A Berlin les chemins de fer se sont développés soit grâce à l’industrie privée sous l’œil attentif de l’Etat, soit grâce à ce dernier pour les lignes d’une importance stratégique, d’où un réseau urbain unique. Micheline Nilsen étudie ici la liaison entre les autorités militaires et le chemin de fer, plus particulièrement autour de l’Anhalter Bahnhof et de Tempelhof.
Le rôle que devait jouer Bruxelles dans la circulation européenne a été entravé par le manque de connexions entre ses deux principales gares, celle du Nord et celle du Sud. C’est la tentative pour relier ces deux points qui fait l’objet de la dernière partie de la thèse de Micheline Nilsen.
La bibliographie, notamment en ce qui concerne Paris, n’a rien d’original, étant organisée par ordre alphabétique.
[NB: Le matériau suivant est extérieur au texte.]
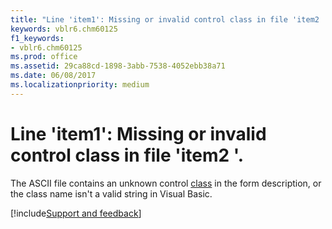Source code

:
 ```yaml
---
title: "Line 'item1': Missing or invalid control class in file 'item2 '."
keywords: vblr6.chm60125
f1_keywords:
- vblr6.chm60125
ms.prod: office
ms.assetid: 29ca88cd-1898-3abb-7538-4052ebb38a71
ms.date: 06/08/2017
ms.localizationpriority: medium
---
```



# Line 'item1': Missing or invalid control class in file 'item2 '.

The ASCII file contains an unknown control [class](../../Glossary/vbe-glossary.md#class) in the form description, or the class name isn't a valid string in Visual Basic.

[!include[Support and feedback](~/includes/feedback-boilerplate.md)]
Rien ne manque, tout le monde est cité, mais sans aucune hiérarchisation ou classification, ce qui offre un mélange d’ouvrages de valeur très inégale et fait figurer les guides des sources (comme l’Etat général des fonds des Archives nationales) parmi les ouvrages sur les chemins de fer, sur la ville, sur l’immeuble parisien et les biographies des principaux acteurs.
Ce n’est pas une étude comparative des quatre villes que l’auteur a voulu réaliser, mais bien une analyse des spécificités de chacune d’entre elles. Ce n’est que dans la conclusion de son travail que la comparaison est brièvement introduite. Du reste, chaque cas se focalise sur un aspect différent de l’implantation du chemin de fer et chacun est analysé du point de vue des solutions urbaines envisagées ou adoptées. Les alentours des gares demeurent pour l’auteur des espaces problématiques dans la fabrication de la ville. Intérêt pour l’historien des chemins de fer : C’est un vaste chantier que celui dans lequel s’est lancé Micheline Nilsen, qui contribue à l’écriture de l’histoire européenne, sur laquelle il devient urgent de se pencher.